If a method returns a non-void value, the contract must explain what the returned value means. [CONTRACT-RETURN]

[CONTRACT-RETURN] means that you have not explained what the returned value means. It is not adequate just to say that the method returns an integer. What is the significance of the returned value? What information does it provide to the caller?

If a method has requirements concerning its parameters, state them. There should be no undocumented requirements. [CONTRACT-REQUIREMENTS]

[CONTRACT-REQUIREMENT] means that you have not documented critical requirements that the caller needs to know.

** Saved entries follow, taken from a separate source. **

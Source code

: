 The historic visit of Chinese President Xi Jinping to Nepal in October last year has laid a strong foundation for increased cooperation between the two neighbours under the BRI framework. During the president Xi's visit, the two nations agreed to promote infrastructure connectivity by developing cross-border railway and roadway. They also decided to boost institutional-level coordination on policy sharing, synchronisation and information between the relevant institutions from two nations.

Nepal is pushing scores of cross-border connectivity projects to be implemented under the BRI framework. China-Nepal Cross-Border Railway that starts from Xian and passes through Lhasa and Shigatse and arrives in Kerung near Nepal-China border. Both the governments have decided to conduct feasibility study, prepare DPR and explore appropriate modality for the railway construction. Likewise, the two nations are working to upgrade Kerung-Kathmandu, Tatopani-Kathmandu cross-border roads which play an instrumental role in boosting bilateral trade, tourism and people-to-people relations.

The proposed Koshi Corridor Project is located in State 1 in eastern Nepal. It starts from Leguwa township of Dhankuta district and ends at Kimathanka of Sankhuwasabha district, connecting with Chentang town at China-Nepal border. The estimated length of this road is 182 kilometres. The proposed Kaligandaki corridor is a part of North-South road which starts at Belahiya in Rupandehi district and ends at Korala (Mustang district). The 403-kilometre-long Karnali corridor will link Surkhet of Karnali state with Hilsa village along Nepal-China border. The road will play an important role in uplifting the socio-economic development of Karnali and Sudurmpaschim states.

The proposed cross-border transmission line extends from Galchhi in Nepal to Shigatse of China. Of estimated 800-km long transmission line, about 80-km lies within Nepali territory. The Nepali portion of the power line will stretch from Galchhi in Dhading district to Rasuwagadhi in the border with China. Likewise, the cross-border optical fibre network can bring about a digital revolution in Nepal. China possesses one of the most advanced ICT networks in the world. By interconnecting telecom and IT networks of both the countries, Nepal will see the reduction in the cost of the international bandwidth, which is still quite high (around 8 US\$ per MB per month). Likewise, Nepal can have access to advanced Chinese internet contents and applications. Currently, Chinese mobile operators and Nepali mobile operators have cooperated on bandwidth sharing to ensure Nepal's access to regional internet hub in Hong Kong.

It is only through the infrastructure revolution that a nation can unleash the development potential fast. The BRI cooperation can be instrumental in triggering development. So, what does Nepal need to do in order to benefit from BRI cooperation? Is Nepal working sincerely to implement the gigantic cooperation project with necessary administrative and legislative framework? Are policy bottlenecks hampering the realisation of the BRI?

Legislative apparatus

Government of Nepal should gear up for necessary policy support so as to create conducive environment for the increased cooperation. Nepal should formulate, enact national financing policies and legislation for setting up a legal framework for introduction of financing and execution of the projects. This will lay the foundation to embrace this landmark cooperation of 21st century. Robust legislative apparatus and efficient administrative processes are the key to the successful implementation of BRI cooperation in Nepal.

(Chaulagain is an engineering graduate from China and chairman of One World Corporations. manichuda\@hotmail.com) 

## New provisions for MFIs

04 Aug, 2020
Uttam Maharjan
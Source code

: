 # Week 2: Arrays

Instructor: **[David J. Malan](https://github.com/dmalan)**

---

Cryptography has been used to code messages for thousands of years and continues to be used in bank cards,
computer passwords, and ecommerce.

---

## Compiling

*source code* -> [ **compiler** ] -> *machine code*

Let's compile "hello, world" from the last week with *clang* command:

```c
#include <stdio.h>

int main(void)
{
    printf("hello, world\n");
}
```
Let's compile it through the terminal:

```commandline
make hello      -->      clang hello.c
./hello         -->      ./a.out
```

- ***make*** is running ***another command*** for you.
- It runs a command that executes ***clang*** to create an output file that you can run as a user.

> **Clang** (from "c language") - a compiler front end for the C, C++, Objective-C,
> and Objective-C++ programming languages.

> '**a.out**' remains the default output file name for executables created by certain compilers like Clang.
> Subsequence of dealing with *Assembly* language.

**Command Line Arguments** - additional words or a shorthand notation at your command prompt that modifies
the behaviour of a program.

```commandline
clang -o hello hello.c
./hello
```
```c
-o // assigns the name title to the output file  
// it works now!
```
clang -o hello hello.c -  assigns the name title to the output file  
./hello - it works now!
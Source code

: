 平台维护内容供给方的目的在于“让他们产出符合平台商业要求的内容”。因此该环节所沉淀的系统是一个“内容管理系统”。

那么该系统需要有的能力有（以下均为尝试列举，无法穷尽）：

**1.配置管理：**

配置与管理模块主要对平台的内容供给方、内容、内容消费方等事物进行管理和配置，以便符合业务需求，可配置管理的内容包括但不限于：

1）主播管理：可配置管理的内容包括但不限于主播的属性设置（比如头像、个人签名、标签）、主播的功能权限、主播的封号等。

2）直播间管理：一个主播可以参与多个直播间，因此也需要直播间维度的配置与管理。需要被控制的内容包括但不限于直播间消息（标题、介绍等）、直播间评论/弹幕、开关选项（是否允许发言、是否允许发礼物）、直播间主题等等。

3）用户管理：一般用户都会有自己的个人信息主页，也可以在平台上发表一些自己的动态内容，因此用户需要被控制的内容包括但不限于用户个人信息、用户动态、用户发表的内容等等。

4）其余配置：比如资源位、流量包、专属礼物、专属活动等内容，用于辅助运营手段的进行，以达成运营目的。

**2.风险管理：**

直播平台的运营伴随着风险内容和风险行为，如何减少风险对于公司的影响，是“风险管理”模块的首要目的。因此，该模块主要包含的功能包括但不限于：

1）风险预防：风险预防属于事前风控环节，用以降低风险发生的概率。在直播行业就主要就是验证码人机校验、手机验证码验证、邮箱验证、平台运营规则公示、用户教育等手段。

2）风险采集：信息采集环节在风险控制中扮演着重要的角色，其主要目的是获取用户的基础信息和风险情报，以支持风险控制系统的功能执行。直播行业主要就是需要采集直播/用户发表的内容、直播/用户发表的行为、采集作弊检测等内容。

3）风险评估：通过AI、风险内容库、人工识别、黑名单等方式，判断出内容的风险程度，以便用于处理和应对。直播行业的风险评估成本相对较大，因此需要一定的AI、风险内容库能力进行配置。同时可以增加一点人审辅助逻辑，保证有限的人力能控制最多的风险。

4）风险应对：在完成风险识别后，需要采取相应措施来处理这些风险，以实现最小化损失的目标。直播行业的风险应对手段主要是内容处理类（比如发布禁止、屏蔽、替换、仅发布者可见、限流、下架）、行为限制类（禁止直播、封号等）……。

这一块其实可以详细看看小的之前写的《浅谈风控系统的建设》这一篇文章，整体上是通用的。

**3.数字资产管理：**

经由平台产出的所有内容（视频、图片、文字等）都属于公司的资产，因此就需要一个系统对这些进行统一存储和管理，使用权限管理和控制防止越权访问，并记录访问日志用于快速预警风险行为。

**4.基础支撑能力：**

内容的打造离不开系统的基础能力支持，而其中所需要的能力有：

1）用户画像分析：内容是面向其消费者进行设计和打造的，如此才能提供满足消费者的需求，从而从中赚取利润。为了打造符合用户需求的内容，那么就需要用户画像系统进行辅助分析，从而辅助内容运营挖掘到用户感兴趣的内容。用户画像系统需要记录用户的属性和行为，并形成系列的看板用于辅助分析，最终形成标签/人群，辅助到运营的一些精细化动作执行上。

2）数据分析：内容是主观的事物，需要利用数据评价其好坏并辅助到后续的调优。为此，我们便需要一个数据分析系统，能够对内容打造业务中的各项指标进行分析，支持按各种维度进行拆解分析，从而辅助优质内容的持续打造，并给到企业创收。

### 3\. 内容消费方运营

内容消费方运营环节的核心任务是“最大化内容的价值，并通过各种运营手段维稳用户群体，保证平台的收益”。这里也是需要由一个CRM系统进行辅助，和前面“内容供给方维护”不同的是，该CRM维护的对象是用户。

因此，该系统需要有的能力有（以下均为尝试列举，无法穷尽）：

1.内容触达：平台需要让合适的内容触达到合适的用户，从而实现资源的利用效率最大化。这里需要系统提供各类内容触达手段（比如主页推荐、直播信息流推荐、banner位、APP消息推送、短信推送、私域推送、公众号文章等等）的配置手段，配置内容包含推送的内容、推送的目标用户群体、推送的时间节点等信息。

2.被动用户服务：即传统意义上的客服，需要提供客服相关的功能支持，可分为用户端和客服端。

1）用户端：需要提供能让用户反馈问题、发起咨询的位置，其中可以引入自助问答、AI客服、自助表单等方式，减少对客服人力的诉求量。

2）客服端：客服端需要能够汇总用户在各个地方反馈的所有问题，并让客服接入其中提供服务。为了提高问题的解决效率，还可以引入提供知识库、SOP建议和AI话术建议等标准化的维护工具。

If a method has side-effects that are important to the caller, document them. [CONTRACT-SIDE-EFFECT]

[CONTRACT-SIDE-EFFECT] means that you have not mentioned side-effects that the method performs. For example, if a method writes something to the standard output (excluding trace prints), say so in the contract. If a method changes an object, say so.

A contract must be precise. [CONTRACT-VAGUE]

[CONTRACT-VAGUE] The contract is difficult to understand or is no more than a hint.

A contract must be precise. [CONTRACT-VERBOSE]

[CONTRACT-VERBOSE] The contract is much too wordy. Do not talk about irrelevant things, or things that are obvious from the method heading. For example, if there is an integer parameter called n, do not say "This method takes an integer parameter called n." A person reading the contract can see the method heading.

Use complete sentences and correct punctuation. [CONTRACT-ENGLISH]

[CONTRACT-ENGLISH] means that you have not written your contract using standard English conventions.

The contract is irrelevant or describes a different method [CONTRACT-IRRELEVANT]

[CONTRACT-IRRELEVANT] means that your contract describes something other than this method.